> _The task_
All lines from the one with "- Use: Website headers, idle state" to the end of the data: return those exactly, and only those.

> _Supplied data_
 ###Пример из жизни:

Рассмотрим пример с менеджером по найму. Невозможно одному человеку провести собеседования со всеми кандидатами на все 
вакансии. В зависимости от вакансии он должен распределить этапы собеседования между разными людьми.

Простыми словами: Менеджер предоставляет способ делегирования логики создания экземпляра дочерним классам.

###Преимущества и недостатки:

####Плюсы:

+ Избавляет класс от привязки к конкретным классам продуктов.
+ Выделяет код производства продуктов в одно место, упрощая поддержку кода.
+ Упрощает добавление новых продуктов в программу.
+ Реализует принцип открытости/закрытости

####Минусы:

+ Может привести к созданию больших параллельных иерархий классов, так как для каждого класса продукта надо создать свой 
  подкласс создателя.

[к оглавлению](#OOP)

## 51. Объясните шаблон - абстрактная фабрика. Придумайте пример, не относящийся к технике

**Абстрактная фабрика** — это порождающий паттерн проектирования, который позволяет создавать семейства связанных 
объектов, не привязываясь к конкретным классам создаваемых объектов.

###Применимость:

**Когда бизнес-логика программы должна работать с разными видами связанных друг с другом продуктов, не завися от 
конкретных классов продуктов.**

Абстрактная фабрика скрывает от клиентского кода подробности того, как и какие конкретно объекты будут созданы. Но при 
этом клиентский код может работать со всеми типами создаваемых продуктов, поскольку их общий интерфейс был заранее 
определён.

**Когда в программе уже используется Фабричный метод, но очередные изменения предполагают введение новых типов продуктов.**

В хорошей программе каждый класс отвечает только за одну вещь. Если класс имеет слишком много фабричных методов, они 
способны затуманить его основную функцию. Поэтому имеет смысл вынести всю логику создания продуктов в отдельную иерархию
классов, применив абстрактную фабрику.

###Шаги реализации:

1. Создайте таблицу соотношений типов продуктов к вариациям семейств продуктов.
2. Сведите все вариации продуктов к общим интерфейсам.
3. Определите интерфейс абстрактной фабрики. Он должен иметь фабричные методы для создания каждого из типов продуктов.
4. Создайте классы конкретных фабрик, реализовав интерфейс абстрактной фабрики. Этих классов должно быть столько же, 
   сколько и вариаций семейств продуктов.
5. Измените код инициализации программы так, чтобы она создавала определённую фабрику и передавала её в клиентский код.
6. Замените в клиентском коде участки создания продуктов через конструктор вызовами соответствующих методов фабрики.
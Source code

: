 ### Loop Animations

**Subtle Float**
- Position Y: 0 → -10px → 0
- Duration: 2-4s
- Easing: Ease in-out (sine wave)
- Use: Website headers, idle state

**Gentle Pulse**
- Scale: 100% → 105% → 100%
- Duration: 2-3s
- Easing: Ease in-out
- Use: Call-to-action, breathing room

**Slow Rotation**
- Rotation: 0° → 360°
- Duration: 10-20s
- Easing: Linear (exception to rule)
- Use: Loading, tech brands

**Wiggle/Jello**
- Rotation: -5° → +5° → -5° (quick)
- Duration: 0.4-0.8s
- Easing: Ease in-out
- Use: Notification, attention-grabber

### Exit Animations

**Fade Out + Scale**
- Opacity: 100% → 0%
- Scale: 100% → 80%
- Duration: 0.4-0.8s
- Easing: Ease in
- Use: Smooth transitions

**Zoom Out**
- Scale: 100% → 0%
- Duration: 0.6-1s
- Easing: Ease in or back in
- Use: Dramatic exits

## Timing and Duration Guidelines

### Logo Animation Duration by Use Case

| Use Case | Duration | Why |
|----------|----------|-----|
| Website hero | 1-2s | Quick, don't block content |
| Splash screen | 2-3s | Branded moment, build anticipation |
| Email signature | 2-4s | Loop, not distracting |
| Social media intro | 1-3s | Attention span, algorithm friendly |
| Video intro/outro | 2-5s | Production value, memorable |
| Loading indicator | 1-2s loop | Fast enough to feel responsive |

> _Result of the task_
- Use: Website headers, idle state

**Gentle Pulse**
- Scale: 100% → 105% → 100%
- Duration: 2-3s
- Easing: Ease in-out
- Use: Call-to-action, breathing room

**Slow Rotation**
- Rotation: 0° → 360°
- Duration: 10-20s
- Easing: Linear (exception to rule)
- Use: Loading, tech brands

**Wiggle/Jello**
- Rotation: -5° → +5° → -5° (quick)
- Duration: 0.4-0.8s
- Easing: Ease in-out
- Use: Notification, attention-grabber

### Exit Animations

**Fade Out + Scale**
- Opacity: 100% → 0%
- Scale: 100% → 80%
- Duration: 0.4-0.8s
- Easing: Ease in
- Use: Smooth transitions

**Zoom Out**
- Scale: 100% → 0%
- Duration: 0.6-1s
- Easing: Ease in or back in
- Use: Dramatic exits

## Timing and Duration Guidelines

### Logo Animation Duration by Use Case

| Use Case | Duration | Why |
|----------|----------|-----|
| Website hero | 1-2s | Quick, don't block content |
| Splash screen | 2-3s | Branded moment, build anticipation |
| Email signature | 2-4s | Loop, not distracting |
| Social media intro | 1-3s | Attention span, algorithm friendly |
| Video intro/outro | 2-5s | Production value, memorable |
| Loading indicator | 1-2s loop | Fast enough to feel responsive |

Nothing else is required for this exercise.